The present invention includes the following aspects.
(1) phosphinosuccinic acid conductor; and
An alkalinity source comprising an alkali metal hydroxide, an alkali metal carbonate, an alkali metal metasilicate, and / or an alkali metal silicate;
The cleaning composition comprising: wherein the use solution of the cleaning composition has a pH in the range of about 9 to 12.5.
(2) The composition according to (1), further comprising a water-soluble polymer.
(3) The composition according to (2), wherein the water-soluble polymer is selected from the group consisting of polycarboxylic acids and hydrophobically modified polycarboxylic acids.
(4) The composition according to (1), further comprising a nonionic surfactant.

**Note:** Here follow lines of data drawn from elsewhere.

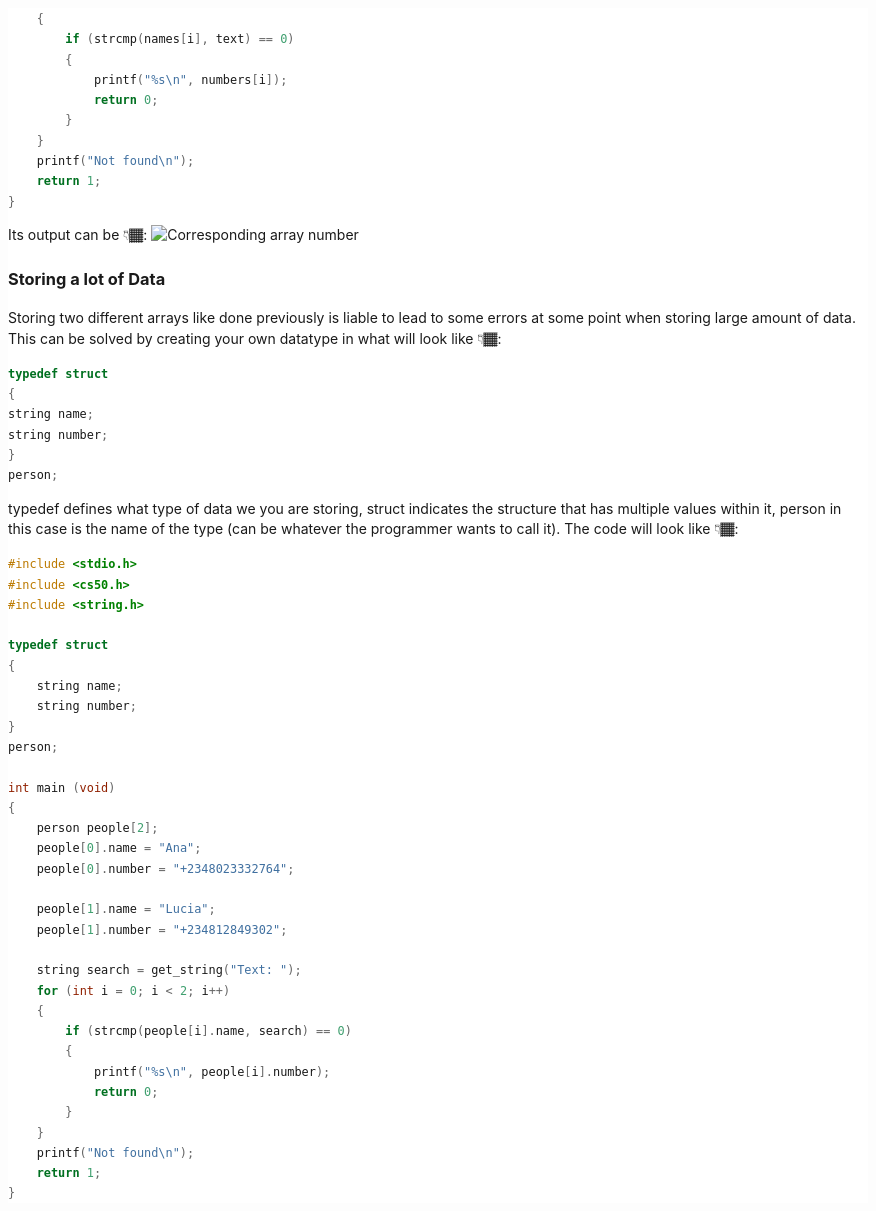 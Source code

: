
 ```c
    {
        if (strcmp(names[i], text) == 0)
        {
            printf("%s\n", numbers[i]);
            return 0;
        }
    }
    printf("Not found\n");
    return 1;
}
```
Its output can be 👇🏾:
![Corresponding array number](/correspoding_array_output.png)

### Storing a lot of Data
Storing two different arrays like done previously is liable to lead to some errors at some point when storing large amount of data. This can be solved by creating your own datatype in what will look like 👇🏾:
```c
typedef struct
{
string name;
string number;
}
person;
```
typedef defines what type of data we you are storing, struct indicates the structure that has multiple values within it, person in this case is the name of the type (can be whatever the programmer wants to call it). The code will look like 👇🏾:
```c
#include <stdio.h>
#include <cs50.h>
#include <string.h>

typedef struct
{
    string name;
    string number;
}
person;

int main (void)
{
    person people[2];
    people[0].name = "Ana";
    people[0].number = "+2348023332764";

    people[1].name = "Lucia";
    people[1].number = "+234812849302";

    string search = get_string("Text: ");
    for (int i = 0; i < 2; i++)
    {
        if (strcmp(people[i].name, search) == 0)
        {
            printf("%s\n", people[i].number);
            return 0;
        }
    }
    printf("Not found\n");
    return 1;
}
```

(5) The composition according to (4), wherein the nonionic surfactant comprises ethylene oxide, propylene oxide, or a combination of ethylene oxide and propylene oxide.
(6) The composition of (1), wherein the phosphinosuccinic acid derivative comprises at least 10 mol% of an adduct having a ratio of succinic acid to phosphorus of about 1: 1 to 20: 1.
(7) The composition according to (1), wherein the phosphinosuccinic acid derivative is a combination of phosphonosuccinic acid and mono-, bis- and oligomeric phosphinosuccinic acid adducts.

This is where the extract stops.